Sette Minuti Dopo La Mezzanotte - La Recensione

Lewis MacDougall Film
Troppo grande per essere un bambino, troppo piccolo per essere un uomo. 
Gira tutto intorno a questa frase, detta fuori campo dalla voce calda e profonda di Liam Neeson all'inizio della storia, il senso integro e metaforico di “Sette Minuti Dopo La Mezzanotte”, adattamento cinematografico dell’omonimo romanzo per ragazzi scritto da Patick Ness (che qui torna in veste di sceneggiatore), affidato alla regia dello spagnolo, talento purissimo, Juan Antonio Bayona.

Un concetto che riassume perfettamente l’età in cui si trova Conor - il ragazzo protagonista - quando è chiamato ad attutire la condizione della madre, malata di cancro, che oggettivamente non sembra rispondere in positivo alle cure del caso consigliatele dall'ospedale. Un colpo durissimo di cui lui ha già immaginato le conseguenze nonostante le frasi di circostanza ricevute che avrebbero dovuto, in teoria, tranquillizzarlo, e al quale ha imparato a reagire chiudendosi in sé stesso e cominciando a cavarsela da solo, provvedendo ai suoi bisogni primari come anche alle faccende di casa: considerato che anche il padre, trasferitosi a Los Angeles e con una nuova famiglia a cui badare, non riesce ad essere così presente nella sua vita al punto da controbilanciare il vuoto e che con la nonna non ha un rapporto idilliaco.

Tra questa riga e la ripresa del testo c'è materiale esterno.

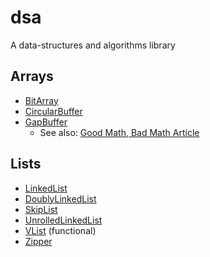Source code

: # dsa
A data-structures and algorithms library

## Arrays

- [BitArray](https://en.wikipedia.org/wiki/Bit_array)
- [CircularBuffer](https://en.wikipedia.org/wiki/Circular_buffer)
- [GapBuffer](https://en.wikipedia.org/wiki/Gap_buffer)
  - See also: [Good Math, Bad Math Article](http://scienceblogs.com/goodmath/2009/02/18/gap-buffers-or-why-bother-with-1/)

## Lists

- [LinkedList](https://en.wikipedia.org/wiki/Linked_list)
- [DoublyLinkedList](https://en.wikipedia.org/wiki/Doubly_linked_list)
- [SkipList](https://en.wikipedia.org/wiki/Skip_list)
- [UnrolledLinkedList](https://en.wikipedia.org/wiki/Unrolled_linked_list)
- [VList](https://en.wikipedia.org/wiki/VList) (functional)
- [Zipper](https://en.wikipedia.org/wiki/Zipper_(data_structure))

E allora non può che presentarcelo incastrato in un limbo, Bayona, questo povero ragazzino di dodici anni, un limbo oscuro che ogni notte lo stimola a sognare sempre lo stesso incubo, mentre di giorno gli fa ostentare maturazione, alzandosi da sé, preparandosi colazione e lavatrice, prima di dirigersi silenzioso a scuola, dove come se non bastasse un gruppetto di bulli lo prende di mira perché, gli dicono essere, in un mondo tutto suo. Un mondo che lo rende invisibile agli altri, in cui cerca di rifugiarsi per sfuggire al dolore e dove un albero di tasso – lo stesso che si erge fuori dalla finestra della sua stanza - ogni notte, sette minuti dopo lo scoccare della mezzanotte, prende vita andandolo a trovare personalmente per raccontargli una storia: una storia che fa parte di un blocco di tre storie, dopo le quali Conor, a seguito di patto stretto, dovrà ricambiare raccontandone lui una quarta, contenente la sua verità nascosta.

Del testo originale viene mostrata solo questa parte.